My epiphany… and about time too!

13 Aug 2025
Bookmark

So the week started normally. An hour and a half driving, nine hours on the tractor seat, going up and down, up and down, then ninety minutes driving home again. Thanks to the wonders of digital radio, air conditioning and blue tooth phones, hot days in the hot seat had become more bearable but still…

On this occasion something was different though. Wimbledon had finished, no longer that delicious backdrop, no one seemed to answer their phone and the day was grey. And so was my mood. 

At about eleven o’clock, my body decided it needed to stop. Vision became blurred, head was throbbing, legs were tingling and I was beginning to pass out. I stopped the tractor and tried to work out what to do. I rang 111, which whilst frustrating, my speech by this time was slurred, did eventually lead to an ambulance being summoned to the field. Could I tell them where I was? What post code? What house number? It’s a field… Thank goodness for What3Words, but try it when you’re befuddled. 

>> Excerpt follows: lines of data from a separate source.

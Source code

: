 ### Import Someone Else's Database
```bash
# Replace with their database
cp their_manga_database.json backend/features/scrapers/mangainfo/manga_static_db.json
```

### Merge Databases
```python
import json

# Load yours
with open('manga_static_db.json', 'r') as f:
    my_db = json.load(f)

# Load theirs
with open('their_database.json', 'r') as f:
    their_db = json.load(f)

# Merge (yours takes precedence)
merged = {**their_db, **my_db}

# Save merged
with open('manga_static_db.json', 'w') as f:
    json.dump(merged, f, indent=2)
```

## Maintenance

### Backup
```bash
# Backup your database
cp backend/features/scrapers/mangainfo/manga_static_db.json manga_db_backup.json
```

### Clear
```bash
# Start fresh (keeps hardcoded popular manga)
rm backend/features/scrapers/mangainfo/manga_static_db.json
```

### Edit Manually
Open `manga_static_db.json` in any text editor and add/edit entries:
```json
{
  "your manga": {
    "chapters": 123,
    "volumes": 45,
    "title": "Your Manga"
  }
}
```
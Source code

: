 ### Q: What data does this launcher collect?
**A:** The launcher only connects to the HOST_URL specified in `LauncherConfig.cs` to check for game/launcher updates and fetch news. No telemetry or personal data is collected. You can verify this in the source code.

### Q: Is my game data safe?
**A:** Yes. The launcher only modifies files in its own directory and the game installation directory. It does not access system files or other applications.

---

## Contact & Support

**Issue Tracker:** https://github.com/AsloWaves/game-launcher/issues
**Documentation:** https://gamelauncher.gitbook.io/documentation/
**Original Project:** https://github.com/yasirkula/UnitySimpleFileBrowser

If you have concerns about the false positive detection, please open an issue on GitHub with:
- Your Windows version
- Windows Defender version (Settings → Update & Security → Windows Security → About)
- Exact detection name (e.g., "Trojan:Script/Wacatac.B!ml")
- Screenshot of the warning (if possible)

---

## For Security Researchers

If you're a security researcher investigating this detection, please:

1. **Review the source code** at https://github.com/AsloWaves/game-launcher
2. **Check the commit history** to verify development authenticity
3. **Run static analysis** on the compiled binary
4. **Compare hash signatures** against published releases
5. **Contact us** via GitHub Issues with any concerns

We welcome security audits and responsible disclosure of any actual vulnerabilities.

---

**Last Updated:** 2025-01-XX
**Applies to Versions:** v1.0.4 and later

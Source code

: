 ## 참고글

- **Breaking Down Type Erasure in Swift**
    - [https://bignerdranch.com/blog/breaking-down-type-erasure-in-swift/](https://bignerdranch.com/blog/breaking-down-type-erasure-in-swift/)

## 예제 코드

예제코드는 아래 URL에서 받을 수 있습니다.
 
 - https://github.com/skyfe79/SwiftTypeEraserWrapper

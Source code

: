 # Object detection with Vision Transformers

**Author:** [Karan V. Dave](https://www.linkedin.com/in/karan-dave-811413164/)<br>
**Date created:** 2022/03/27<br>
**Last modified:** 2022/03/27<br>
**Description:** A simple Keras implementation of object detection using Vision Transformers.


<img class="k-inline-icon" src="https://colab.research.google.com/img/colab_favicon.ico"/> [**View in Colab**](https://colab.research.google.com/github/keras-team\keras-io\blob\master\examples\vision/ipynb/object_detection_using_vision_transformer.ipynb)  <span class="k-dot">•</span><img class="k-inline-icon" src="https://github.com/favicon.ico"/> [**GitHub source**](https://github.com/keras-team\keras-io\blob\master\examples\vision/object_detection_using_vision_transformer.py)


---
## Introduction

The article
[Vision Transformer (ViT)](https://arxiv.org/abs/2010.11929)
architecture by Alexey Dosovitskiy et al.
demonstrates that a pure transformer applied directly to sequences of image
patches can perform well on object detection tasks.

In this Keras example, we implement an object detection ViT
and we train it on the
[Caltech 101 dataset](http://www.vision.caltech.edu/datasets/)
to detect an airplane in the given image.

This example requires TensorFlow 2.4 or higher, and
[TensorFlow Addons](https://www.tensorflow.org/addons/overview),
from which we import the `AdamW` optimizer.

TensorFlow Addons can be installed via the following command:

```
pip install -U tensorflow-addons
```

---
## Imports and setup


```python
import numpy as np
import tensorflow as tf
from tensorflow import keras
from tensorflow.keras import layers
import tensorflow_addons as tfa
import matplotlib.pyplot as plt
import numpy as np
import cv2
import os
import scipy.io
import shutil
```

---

A farming friend came over and secured everything whilst I was plugged into the system. Most of the symptoms of a stroke. Test after test. Scans. X-rays. CT scan. Sky high blood pressure. Two days in hospital being a pin cushion. Four litres of saline and glucose drips. I spoke with the duty doctor who said it wasn’t a stroke, but a near thing. She said that “We’ve now lowered your BP, done our job, bye.” 

“Hang on…   at this rate with nothing being changed, I’ll be back to see you next week.”

“That,” the doctor said, “is not our problem. We’ve lowered your pressure, done our job, bye.”

So the entourage whooshed away and I was left wondering what the heck to do. In my head the BP was already climbing again. 

Home and time to think. Over and over. And then over-thinking. 

But I do now have a plan. I’m self-employed with four major customers. One of the four causes more issues than any of the others and I work for them three or four days a week, depending upon the time of year. What were the issues? 

Lone working. Lack of resources. On my own all the time. Fragile headspace – got the breakdown t-shirt seven or eight years ago with all the associated clutter. No-one to bounce things off. No banter. No interaction with people. A personality clash with one of the few I had to. Machinery breakdowns. Problems with the crops. Big problems with the crops. 

So yesterday I met the MD of that company and we had a pow wow. He was a friend long before I worked for him and was quite shocked how I felt his company had let me down. We agreed an action plan where I dropped my work with him to two days a week and won’t be put in the situation of lone-working again, or at least manage it much more carefully. Obviously a drastic effect on income, but what comes first? I’ve finally decided on me.

Andrew

A Moodscope member

Thoughts on the above? Please feel free to post a comment below.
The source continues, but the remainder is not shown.